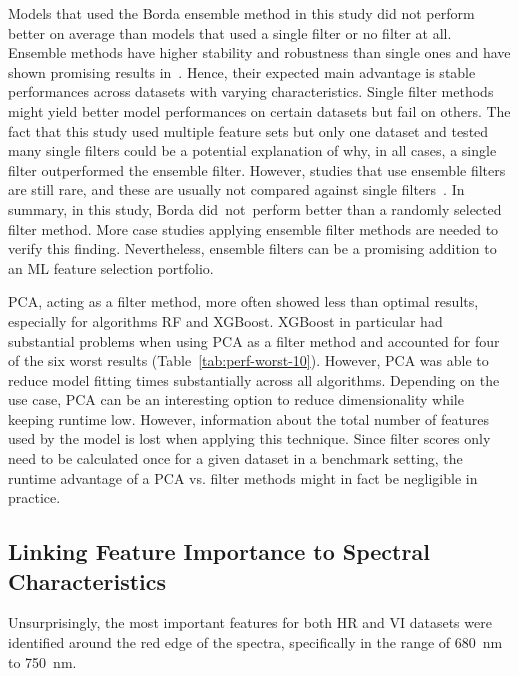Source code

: \documentclass[remotesensing,article,accept,moreauthors,pdftex]{Definitions/mdpi}
\begin{document}
\begin{paracol}{2}
Models that used the Borda ensemble method in this study did not perform better on average than models that used a single filter or no filter at all.
Ensemble methods have higher stability and robustness than single ones and have shown promising results in~\cite{drotar2017}.
Hence, their expected main advantage is stable performances across datasets with varying characteristics.
Single filter methods might yield better model performances on certain datasets but fail on others.
The fact that this study used multiple feature sets but only one dataset and tested many single filters could be a potential explanation of why, in all cases, a single filter outperformed the ensemble filter.
However, studies that use ensemble filters are still rare, and these are usually not compared against single filters~\cite{ghosh2019}.
In summary, in this study, Borda did\ not\ perform better than a randomly selected filter method.
More case studies applying ensemble filter methods are needed to verify this finding.
Nevertheless, ensemble filters can be a promising addition to an ML feature selection portfolio.

PCA, acting as a filter method, more often showed less than optimal results, especially for algorithms RF and XGBoost.
XGBoost in particular had substantial problems when using PCA as a filter method and accounted for four of the six worst results (Table~\ref{tab:perf-worst-10}).
However, PCA was able to reduce model fitting times substantially across all algorithms.
Depending on the use case, PCA can be an interesting option to reduce dimensionality while keeping runtime low.
However, information about the total number of features used by the model is lost when applying this technique.
Since filter scores only need to be calculated once for a given dataset in a benchmark setting, the runtime advantage of a PCA vs. filter methods might in fact be negligible in practice.

\subsection{Linking Feature Importance to Spectral Characteristics}

Unsurprisingly, the most important features for both HR and VI datasets were identified around the red edge of the spectra, specifically in the range of 680~nm to 750~nm.


\end{paracol}
\end{document}
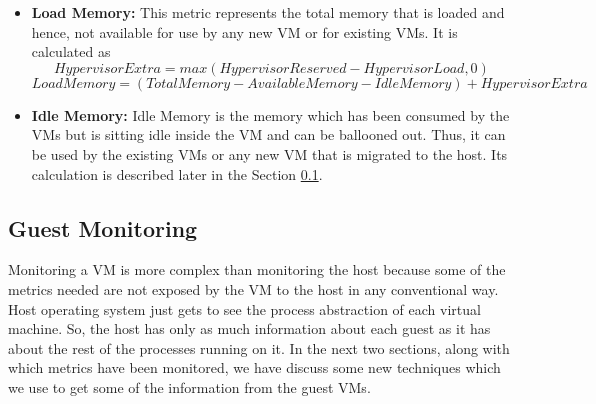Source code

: \begin{itemize}
\item \textbf{Load Memory: } This metric represents the total memory that is loaded and hence, not available for use by any new VM or for existing VMs. It is calculated as
$$ 
Hypervisor Extra = max(Hypervisor Reserved-Hypervisor Load, 0)$$
$$Load Memory = (Total Memory - Available Memory - Idle Memory) + Hypervisor Extra$$

\item \textbf{Idle Memory: } Idle Memory is the memory which has been consumed by the VMs but is sitting idle inside the VM and can be ballooned out. Thus, it can be used by the existing VMs or any new VM that is migrated to the host. Its calculation is described later in the Section \ref{sec:guestmon}.
\end{itemize}

\subsection{Guest Monitoring} \label{sec:guestmon}
Monitoring a VM is more complex than monitoring the host because some of the metrics needed are not exposed by the VM to the host in any conventional way. Host operating system just gets to see the process abstraction of each virtual machine. So, the host has only as much information about each guest as it has about the rest of the processes running on it. In the next two sections, along with which metrics have been monitored, we have discuss some new techniques which we use to get some of the information from the guest VMs.

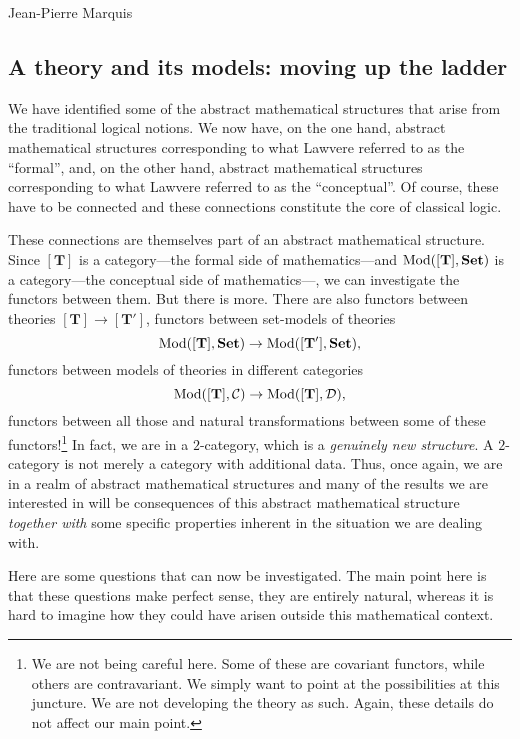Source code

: \begin{artengenv}{Jean-Pierre Marquis}
\subsection{A theory and its models: moving up the ladder}

We have identified some of the abstract mathematical structures that arise from the traditional logical notions. We now have, on the one hand, abstract mathematical structures corresponding to what Lawvere referred to as the ``formal'', and, on the other hand, abstract mathematical structures corresponding to what Lawvere referred to as the ``conceptual''. Of course, these have to be connected and these connections constitute the core of classical logic. 

These connections are themselves part of an abstract mathematical structure. Since \( [\mathbf{T}] \) is a category---the formal side of mathematics---and  \( \operatorname{\mathrm{Mod}}([\mathbf{T}], \mathbf{Set}) \) is a category---the conceptual side of mathematics---, we can investigate the functors between them. But there is more. There are also functors between theories \( [\mathbf{T}] \to [\mathbf{T'}] \), functors between set-models of theories 
\[ \operatorname{\mathrm{Mod}}([\mathbf{T}], \mathbf{Set}) \to \operatorname{\mathrm{Mod}}([\mathbf{T'}], \mathbf{Set}), \] 
functors between models of theories in different categories 
\[ \operatorname{\mathrm{Mod}}([\mathbf{T}], \mathcal{C}) \to \operatorname{\mathrm{Mod}}([\mathbf{T}], \mathcal{D}), \]
 functors between all those and natural transformations between some of these functors!\footnote{We are not being careful here. Some of these are covariant functors, while others are contravariant. We simply want to point at the possibilities at this juncture. We are not developing the theory as such. Again, these details do not affect our main point.}
 In fact, we are in a $2$-category, which is a \emph{genuinely new structure}.  A $2$-category is not merely a category with additional data. Thus, once again, we are in a realm of abstract mathematical structures and many of the results we are interested in will be consequences of this abstract mathematical structure \emph{together with} some specific properties inherent in the situation we are dealing with.

Here are some questions that can now be investigated. The main point here is that these questions make perfect sense, they are entirely natural, whereas it is hard to imagine how they could have arisen outside this mathematical context.

 
%
\begin{enumerate}


\end{enumerate}
\end{artengenv}
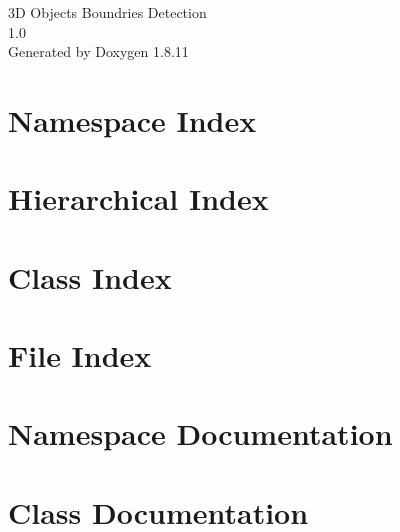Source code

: \documentclass[twoside]{book}
\newcommand{\+}{\discretionary{\mbox{\scriptsize$\hookleftarrow$}}{}{}}
\newcommand{\clearemptydoublepage}{%
  \newpage{\pagestyle{empty}\cleardoublepage}%
}
\begin{document}
\hypersetup{pageanchor=false,
             bookmarksnumbered=true,
             pdfencoding=unicode
            }
\begin{titlepage}
\vspace*{7cm}
\begin{center}%
{\Large 3D Objects Boundries Detection \\[1ex]\large 1.\+0 }\\
\vspace*{1cm}
{\large Generated by Doxygen 1.8.11}\\
\end{center}
\end{titlepage}
\clearemptydoublepage
\tableofcontents
\clearemptydoublepage
{}
\hypersetup{pageanchor=true}

\chapter{Namespace Index}

\chapter{Hierarchical Index}

\chapter{Class Index}

\chapter{File Index}

\chapter{Namespace Documentation}







\chapter{Class Documentation}










\end{document}

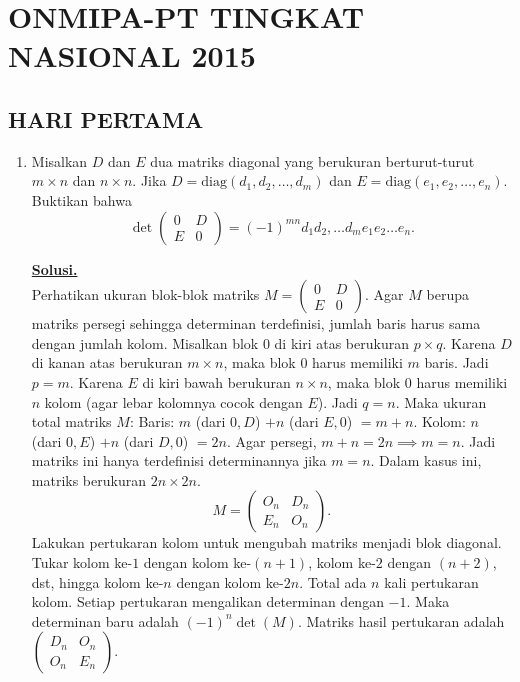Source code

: \documentclass[12pt,twoside]{article}
\newenvironment{solution}
{
	\par\noindent\textbf{\underline{Solusi.}}\\
}
{
	\par
}
\begin{document}
\section{ONMIPA-PT TINGKAT NASIONAL 2015}
\subsection{HARI PERTAMA}
\begin{enumerate}
  \item Misalkan $D$ dan $E$ dua matriks diagonal yang berukuran berturut-turut $m\times n$ dan $n\times n$. Jika $D=\text{diag}(d_1,d_2,\dots,d_m)$ dan $E=\text{diag}(e_1,e_2,\dots,e_n)$. Buktikan bahwa $$\det\begin{pmatrix}
            0 & D \\ E & 0
          \end{pmatrix}=(-1)^{mn}d_1d_2,\dots d_me_1e_2\dots e_n.$$
        \begin{solution}
          Perhatikan ukuran blok-blok matriks $M = \begin{pmatrix} 0 & D \\ E & 0 \end{pmatrix}$.
          Agar $M$ berupa matriks persegi sehingga determinan terdefinisi, jumlah baris harus sama dengan jumlah kolom.
          Misalkan blok $0$ di kiri atas berukuran $p \times q$.
          Karena $D$ di kanan atas berukuran $m \times n$, maka blok $0$ harus memiliki $m$ baris. Jadi $p=m$.
          Karena $E$ di kiri bawah berukuran $n \times n$, maka blok $0$ harus memiliki $n$ kolom (agar lebar kolomnya cocok dengan $E$). Jadi $q=n$.
          Maka ukuran total matriks $M$:
          Baris: $m$ (dari $0, D$) $+ n$ (dari $E, 0$) $= m+n$.
          Kolom: $n$ (dari $0, E$) $+ n$ (dari $D, 0$) $= 2n$.
          Agar persegi, $m+n = 2n \implies m=n$.
          Jadi matriks ini hanya terdefinisi determinannya jika $m=n$.
          Dalam kasus ini, matriks berukuran $2n \times 2n$.
          $$ M = \begin{pmatrix} O_n & D_n \\ E_n & O_n \end{pmatrix}. $$
          Lakukan pertukaran kolom untuk mengubah matriks menjadi blok diagonal.
          Tukar kolom ke-$1$ dengan kolom ke-$(n+1)$, kolom ke-$2$ dengan $(n+2)$, dst, hingga kolom ke-$n$ dengan kolom ke-$2n$.
          Total ada $n$ kali pertukaran kolom. Setiap pertukaran mengalikan determinan dengan $-1$.
          Maka determinan baru adalah $(-1)^n \det(M)$.
          Matriks hasil pertukaran adalah $\begin{pmatrix} D_n & O_n \\ O_n & E_n \end{pmatrix}$.

\end{solution}
\end{enumerate}
\end{document}
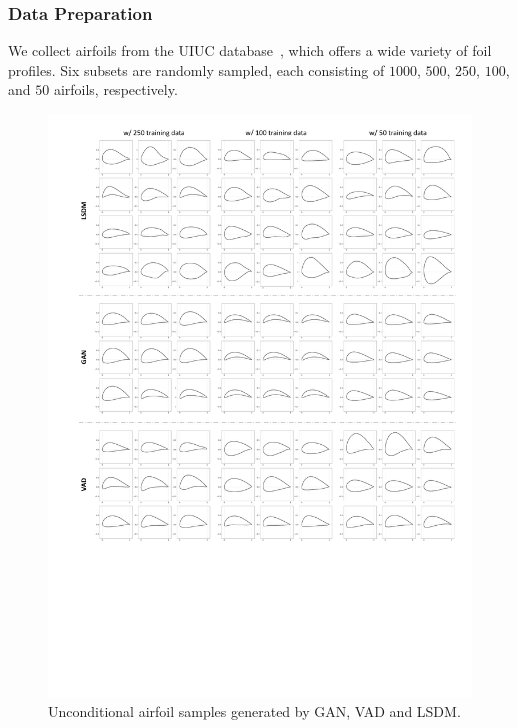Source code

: \subsubsection{Data Preparation}
We collect airfoils from the UIUC database~\cite{aa.Selig1996}, which offers a wide variety of foil profiles. Six subsets are randomly sampled, each consisting of $1000$, $500$, $250$, $100$, and $50$ airfoils, respectively.


\begin{figure}[!t]
    \begin{center}
        \includegraphics[width=1\linewidth]{chapter6/fig/fig_uncon_airfoils_updated.pdf}
    \end{center}
    \caption{
        \small Unconditional airfoil samples generated by GAN, VAD and LSDM.
    }
    \label{ch6:fig:main_unconditional_airfoils}
\end{figure}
####
Brief: Starting with the first line of the records above and stopping after the line containing "Ensemble methods have", repeat every line exactly and leave out the pictures.

Exercise output:
Source code

: \documentclass[remotesensing,article,accept,moreauthors,pdftex]{Definitions/mdpi}
\begin{document}
\begin{paracol}{2}
Models that used the Borda ensemble method in this study did not perform better on average than models that used a single filter or no filter at all.
Ensemble methods have higher stability and robustness than single ones and have shown promising results in~\cite{drotar2017}.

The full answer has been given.